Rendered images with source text
_____
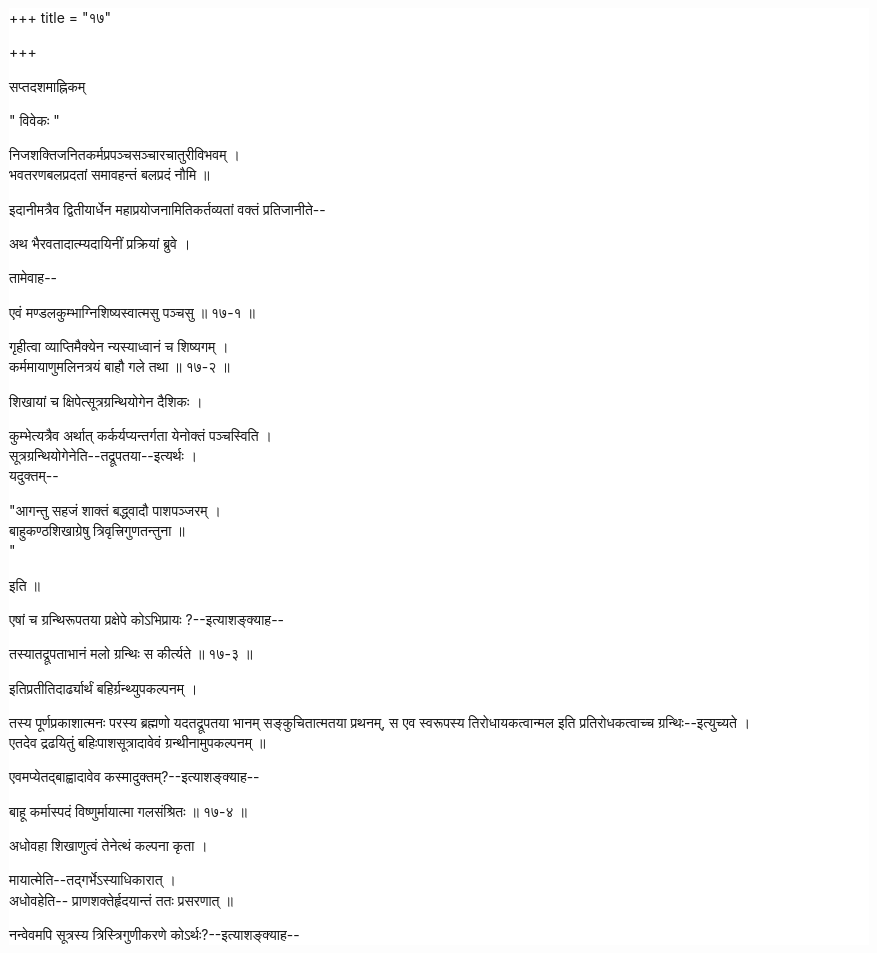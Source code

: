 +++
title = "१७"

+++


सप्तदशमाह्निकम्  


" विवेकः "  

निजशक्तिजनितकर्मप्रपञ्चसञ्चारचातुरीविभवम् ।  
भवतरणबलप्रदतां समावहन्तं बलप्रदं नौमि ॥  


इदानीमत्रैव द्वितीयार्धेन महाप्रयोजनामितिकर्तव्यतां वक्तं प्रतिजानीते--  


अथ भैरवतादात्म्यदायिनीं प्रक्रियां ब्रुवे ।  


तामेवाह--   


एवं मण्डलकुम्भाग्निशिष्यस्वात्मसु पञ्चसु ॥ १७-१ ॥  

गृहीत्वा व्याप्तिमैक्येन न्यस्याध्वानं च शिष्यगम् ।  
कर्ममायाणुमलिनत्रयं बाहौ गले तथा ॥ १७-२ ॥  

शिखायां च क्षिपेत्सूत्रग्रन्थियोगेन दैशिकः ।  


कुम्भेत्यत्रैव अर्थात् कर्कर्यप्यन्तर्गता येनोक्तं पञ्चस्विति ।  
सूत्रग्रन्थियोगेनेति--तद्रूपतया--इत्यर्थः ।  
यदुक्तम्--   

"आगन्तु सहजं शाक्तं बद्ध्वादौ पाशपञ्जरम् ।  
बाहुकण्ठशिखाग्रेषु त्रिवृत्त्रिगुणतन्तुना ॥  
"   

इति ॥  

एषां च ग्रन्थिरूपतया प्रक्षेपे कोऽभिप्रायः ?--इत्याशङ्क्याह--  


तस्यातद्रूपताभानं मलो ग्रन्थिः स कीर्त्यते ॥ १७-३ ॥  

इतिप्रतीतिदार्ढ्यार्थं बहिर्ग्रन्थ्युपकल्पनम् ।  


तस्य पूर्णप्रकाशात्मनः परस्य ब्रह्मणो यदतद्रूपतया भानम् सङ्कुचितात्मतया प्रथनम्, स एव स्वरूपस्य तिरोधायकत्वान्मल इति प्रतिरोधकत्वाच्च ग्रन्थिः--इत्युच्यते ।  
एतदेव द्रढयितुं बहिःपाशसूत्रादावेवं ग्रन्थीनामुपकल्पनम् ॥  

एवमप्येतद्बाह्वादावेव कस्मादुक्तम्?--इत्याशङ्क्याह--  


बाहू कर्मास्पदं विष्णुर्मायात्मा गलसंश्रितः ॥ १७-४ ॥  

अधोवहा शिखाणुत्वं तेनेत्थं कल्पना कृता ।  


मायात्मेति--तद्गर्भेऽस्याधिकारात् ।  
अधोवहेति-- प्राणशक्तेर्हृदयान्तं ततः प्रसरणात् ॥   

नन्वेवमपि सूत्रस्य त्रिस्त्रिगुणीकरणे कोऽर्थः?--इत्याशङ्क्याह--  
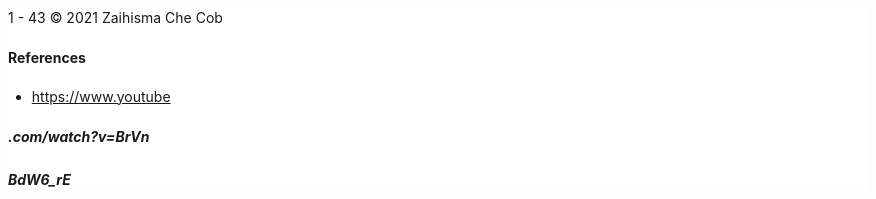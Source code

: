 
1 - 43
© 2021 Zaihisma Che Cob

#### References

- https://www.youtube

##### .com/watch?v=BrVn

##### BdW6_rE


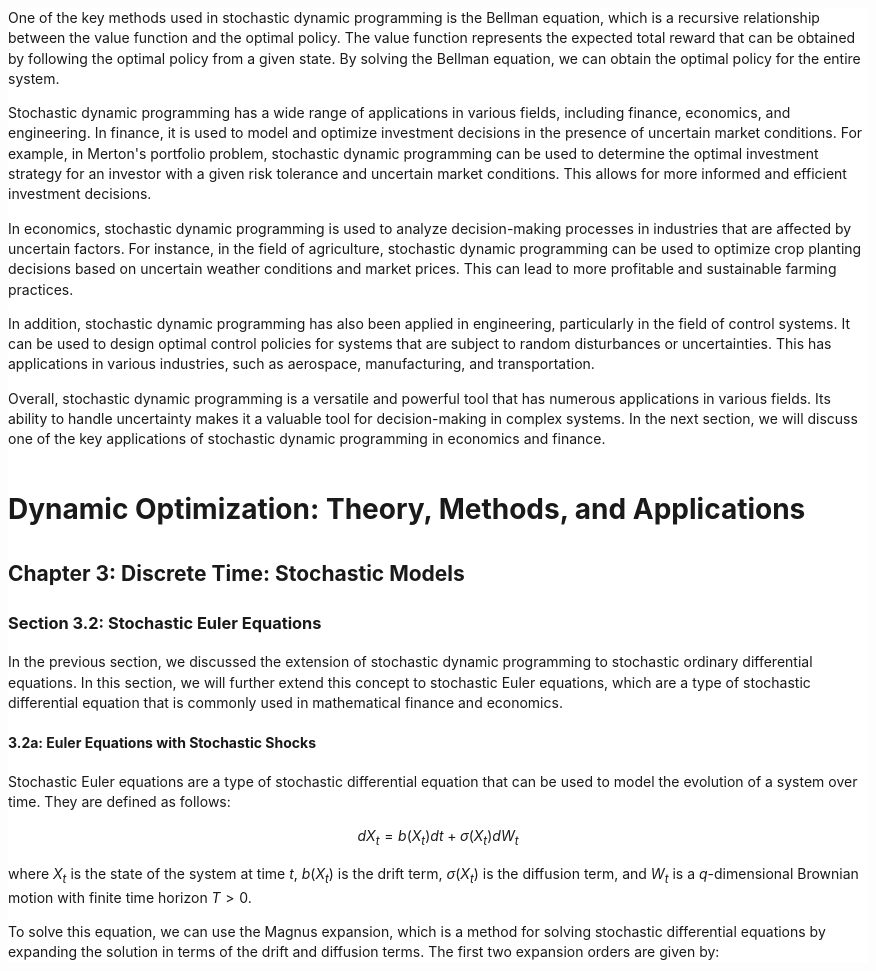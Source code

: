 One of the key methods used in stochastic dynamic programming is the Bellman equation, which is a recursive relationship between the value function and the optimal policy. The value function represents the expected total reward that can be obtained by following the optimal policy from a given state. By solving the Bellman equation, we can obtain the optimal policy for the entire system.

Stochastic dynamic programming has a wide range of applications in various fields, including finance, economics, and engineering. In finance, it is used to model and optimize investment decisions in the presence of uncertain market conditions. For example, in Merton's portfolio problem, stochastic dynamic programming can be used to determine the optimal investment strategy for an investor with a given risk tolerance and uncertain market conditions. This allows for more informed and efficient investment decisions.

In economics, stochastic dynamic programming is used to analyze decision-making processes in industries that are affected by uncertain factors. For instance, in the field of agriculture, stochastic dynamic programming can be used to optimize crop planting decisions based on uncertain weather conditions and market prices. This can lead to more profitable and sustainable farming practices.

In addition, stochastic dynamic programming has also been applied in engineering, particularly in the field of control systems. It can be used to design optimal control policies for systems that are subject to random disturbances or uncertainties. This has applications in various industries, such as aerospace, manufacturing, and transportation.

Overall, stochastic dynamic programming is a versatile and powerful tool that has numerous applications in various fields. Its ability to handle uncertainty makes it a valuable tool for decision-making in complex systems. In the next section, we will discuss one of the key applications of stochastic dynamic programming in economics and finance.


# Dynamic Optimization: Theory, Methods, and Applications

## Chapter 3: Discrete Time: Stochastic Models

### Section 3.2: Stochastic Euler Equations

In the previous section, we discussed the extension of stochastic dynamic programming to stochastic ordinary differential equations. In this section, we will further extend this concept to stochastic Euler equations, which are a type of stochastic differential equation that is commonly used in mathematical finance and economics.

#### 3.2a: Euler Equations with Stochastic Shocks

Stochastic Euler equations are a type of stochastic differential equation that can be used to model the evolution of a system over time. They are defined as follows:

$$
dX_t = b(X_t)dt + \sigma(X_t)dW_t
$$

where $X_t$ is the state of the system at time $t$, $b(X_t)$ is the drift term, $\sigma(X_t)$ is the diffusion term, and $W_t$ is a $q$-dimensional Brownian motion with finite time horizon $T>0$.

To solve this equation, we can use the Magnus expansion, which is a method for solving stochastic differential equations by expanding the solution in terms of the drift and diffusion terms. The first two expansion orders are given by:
_____
*What to do*
When you transcribe the lines above, keep every word exact but leave the pictures behind.

*Written answer*
Source code

: +++
title = "१७"

+++


सप्तदशमाह्निकम्  


" विवेकः "  

निजशक्तिजनितकर्मप्रपञ्चसञ्चारचातुरीविभवम् ।  
भवतरणबलप्रदतां समावहन्तं बलप्रदं नौमि ॥  


इदानीमत्रैव द्वितीयार्धेन महाप्रयोजनामितिकर्तव्यतां वक्तं प्रतिजानीते--  


अथ भैरवतादात्म्यदायिनीं प्रक्रियां ब्रुवे ।  


तामेवाह--   


एवं मण्डलकुम्भाग्निशिष्यस्वात्मसु पञ्चसु ॥ १७-१ ॥  

गृहीत्वा व्याप्तिमैक्येन न्यस्याध्वानं च शिष्यगम् ।  
कर्ममायाणुमलिनत्रयं बाहौ गले तथा ॥ १७-२ ॥  

शिखायां च क्षिपेत्सूत्रग्रन्थियोगेन दैशिकः ।  


कुम्भेत्यत्रैव अर्थात् कर्कर्यप्यन्तर्गता येनोक्तं पञ्चस्विति ।  
सूत्रग्रन्थियोगेनेति--तद्रूपतया--इत्यर्थः ।  
यदुक्तम्--   

"आगन्तु सहजं शाक्तं बद्ध्वादौ पाशपञ्जरम् ।  
बाहुकण्ठशिखाग्रेषु त्रिवृत्त्रिगुणतन्तुना ॥  
"   

इति ॥  

एषां च ग्रन्थिरूपतया प्रक्षेपे कोऽभिप्रायः ?--इत्याशङ्क्याह--  


तस्यातद्रूपताभानं मलो ग्रन्थिः स कीर्त्यते ॥ १७-३ ॥  

इतिप्रतीतिदार्ढ्यार्थं बहिर्ग्रन्थ्युपकल्पनम् ।  


तस्य पूर्णप्रकाशात्मनः परस्य ब्रह्मणो यदतद्रूपतया भानम् सङ्कुचितात्मतया प्रथनम्, स एव स्वरूपस्य तिरोधायकत्वान्मल इति प्रतिरोधकत्वाच्च ग्रन्थिः--इत्युच्यते ।  
एतदेव द्रढयितुं बहिःपाशसूत्रादावेवं ग्रन्थीनामुपकल्पनम् ॥  

एवमप्येतद्बाह्वादावेव कस्मादुक्तम्?--इत्याशङ्क्याह--  


बाहू कर्मास्पदं विष्णुर्मायात्मा गलसंश्रितः ॥ १७-४ ॥  

अधोवहा शिखाणुत्वं तेनेत्थं कल्पना कृता ।  


मायात्मेति--तद्गर्भेऽस्याधिकारात् ।  
अधोवहेति-- प्राणशक्तेर्हृदयान्तं ततः प्रसरणात् ॥   

नन्वेवमपि सूत्रस्य त्रिस्त्रिगुणीकरणे कोऽर्थः?--इत्याशङ्क्याह--  
Source code

: 
1 - 43
© 2021 Zaihisma Che Cob

#### References

- https://www.youtube

##### .com/watch?v=BrVn

##### BdW6_rE


Source code

: One of the key methods used in stochastic dynamic programming is the Bellman equation, which is a recursive relationship between the value function and the optimal policy. The value function represents the expected total reward that can be obtained by following the optimal policy from a given state. By solving the Bellman equation, we can obtain the optimal policy for the entire system.

Stochastic dynamic programming has a wide range of applications in various fields, including finance, economics, and engineering. In finance, it is used to model and optimize investment decisions in the presence of uncertain market conditions. For example, in Merton's portfolio problem, stochastic dynamic programming can be used to determine the optimal investment strategy for an investor with a given risk tolerance and uncertain market conditions. This allows for more informed and efficient investment decisions.

In economics, stochastic dynamic programming is used to analyze decision-making processes in industries that are affected by uncertain factors. For instance, in the field of agriculture, stochastic dynamic programming can be used to optimize crop planting decisions based on uncertain weather conditions and market prices. This can lead to more profitable and sustainable farming practices.

In addition, stochastic dynamic programming has also been applied in engineering, particularly in the field of control systems. It can be used to design optimal control policies for systems that are subject to random disturbances or uncertainties. This has applications in various industries, such as aerospace, manufacturing, and transportation.

Overall, stochastic dynamic programming is a versatile and powerful tool that has numerous applications in various fields. Its ability to handle uncertainty makes it a valuable tool for decision-making in complex systems. In the next section, we will discuss one of the key applications of stochastic dynamic programming in economics and finance.


# Dynamic Optimization: Theory, Methods, and Applications

## Chapter 3: Discrete Time: Stochastic Models

### Section 3.2: Stochastic Euler Equations

In the previous section, we discussed the extension of stochastic dynamic programming to stochastic ordinary differential equations. In this section, we will further extend this concept to stochastic Euler equations, which are a type of stochastic differential equation that is commonly used in mathematical finance and economics.

#### 3.2a: Euler Equations with Stochastic Shocks

Stochastic Euler equations are a type of stochastic differential equation that can be used to model the evolution of a system over time. They are defined as follows:

$$
dX_t = b(X_t)dt + \sigma(X_t)dW_t
$$

where $X_t$ is the state of the system at time $t$, $b(X_t)$ is the drift term, $\sigma(X_t)$ is the diffusion term, and $W_t$ is a $q$-dimensional Brownian motion with finite time horizon $T>0$.

To solve this equation, we can use the Magnus expansion, which is a method for solving stochastic differential equations by expanding the solution in terms of the drift and diffusion terms. The first two expansion orders are given by:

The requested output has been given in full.